Take a Hollywood plot, sprinkle in cheesy song-and-dance numbers and pour in a gallon of melodrama. Shake well, and you've got a Bollywood movie.
But Bollywood, which churns out some 800 movies annually, may be forced to alter its recipe after best-selling novelist Barbara Taylor Bradford persuaded India's Supreme Court last month to ban a 260-part TV series that she claimed stole heavily from her novels.
Bradford's A Woman of Substance and two sequels deal with a woman's struggle to establish herself. In the TV series, Karishma -- The Miracles of Destiny, Bollywood actress Karishma Kapoor overcomes obstacles to become a business tycoon.
A spokesman for Sahara TV, the producer of the series, declined to comment as Sahara has appealed.
India's movie industry has never hidden its fascination for Hollywood. Even its name suggests it's a happy clone.
Bollywood writers talk about how colleagues furiously scribble dialogue while watching the latest Hollywood DVD and directors study the DVD on the set before copying the movie frame by frame.
Tarun Adarsh, editor of the Mumbai-based Trade Guide magazine, said up to 60 percent of Bollywood films were remakes of old Indian films or Hollywood movies.
"Today's writers are mere translators," Adarsh said. "People lift stories, characterizations, plots, situations, even the way a frame is taken. They may say they were inspired by Hollywood, but they know in their heart that they have copied."
Some Indian directors deny this, saying a Hollywood movie would never sell in India unless it had been "Indianized."
While conceding Bollywood does often copy Hollywood films "dialogue to dialogue," director Sanjay Gadhvi said his movie My Friend's Wedding -- in which the male lead tries to ruin the marriage of a childhood friend -- drew from earlier Hindi films and not from 1997's My Best Friend's Wedding, which starred Julia Roberts.
Komal Nata, editor of trade guide Film Information, called Gadhvi's remark a "shortcut and escapist comment."
"Attention is paid to the costume designer, to the actor, but not to the writer, who is the film's backbone," Nata said.
"It's a sad state. Nobody wants to devote time to the creative process."
Veteran writer-director Mahesh Bhatt said the courts would find it difficult to pinpoint plagiarism.
"When you take an idea and route it through the Indian heart, it changes entirely," said Bhatt. "You cannot pin a person down on an idea," he said.
Isn't his recent thriller, Secret, similar to 2000's Harrison Ford-Michelle Pfeiffer film, What Lies Beneath?
No, says Bhatt, insisting his source is Hindu mythology.
"The only similarity is the house and the presence of a ghost that happens to be the ghost of the husband's lover," Bhatt said. "The similarity ends there."

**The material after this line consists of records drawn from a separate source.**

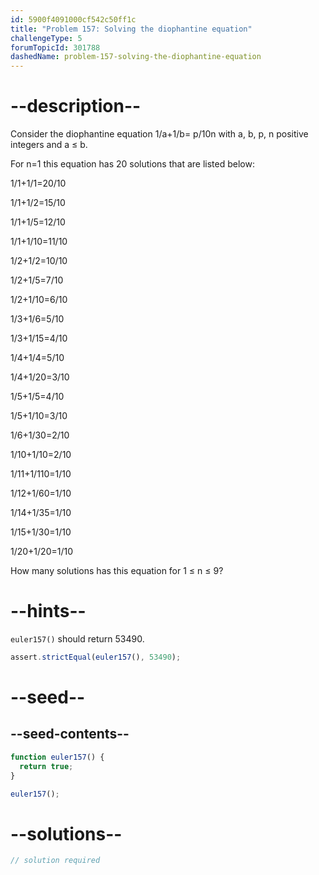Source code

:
 ```yaml
---
id: 5900f4091000cf542c50ff1c
title: "Problem 157: Solving the diophantine equation"
challengeType: 5
forumTopicId: 301788
dashedName: problem-157-solving-the-diophantine-equation
---
```


# --description--

Consider the diophantine equation 1/a+1/b= p/10n with a, b, p, n positive integers and a ≤ b.

For n=1 this equation has 20 solutions that are listed below:

1/1+1/1=20/10

1/1+1/2=15/10

1/1+1/5=12/10

1/1+1/10=11/10

1/2+1/2=10/10

1/2+1/5=7/10

1/2+1/10=6/10

1/3+1/6=5/10

1/3+1/15=4/10

1/4+1/4=5/10

1/4+1/20=3/10

1/5+1/5=4/10

1/5+1/10=3/10

1/6+1/30=2/10

1/10+1/10=2/10

1/11+1/110=1/10

1/12+1/60=1/10

1/14+1/35=1/10

1/15+1/30=1/10

1/20+1/20=1/10

How many solutions has this equation for 1 ≤ n ≤ 9?

# --hints--

`euler157()` should return 53490.

```js
assert.strictEqual(euler157(), 53490);
```

# --seed--

## --seed-contents--

```js
function euler157() {
  return true;
}

euler157();
```

# --solutions--

```js
// solution required
```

Aabad Ponda, a lawyer who represents top Bollywood stars, said the Bradford case might make producers more cautious, but filmmakers know they are protected by the lumbering Indian legal system.
"For litigation in India, you need a terrific amount of time, money and energy," he said. "And most people are not ready to spend that kind of time."
The outspoken Bhatt is among many in Bollywood who fall back on the argument that there is no original idea.
"As far as I'm concerned the human brain is incapable of creating something original. We are a recycling bin," he said.
Tigmanshu Dhulia, a young director, disputes this.
Dhulia said he was forced to turn to friends to finance his debut film, "Acquired," when producers said they would only finance Hollywood remakes.
"It's just easier to copy Hollywood," he said. "The very name Bollywood -- what you are saying is that you are copycats."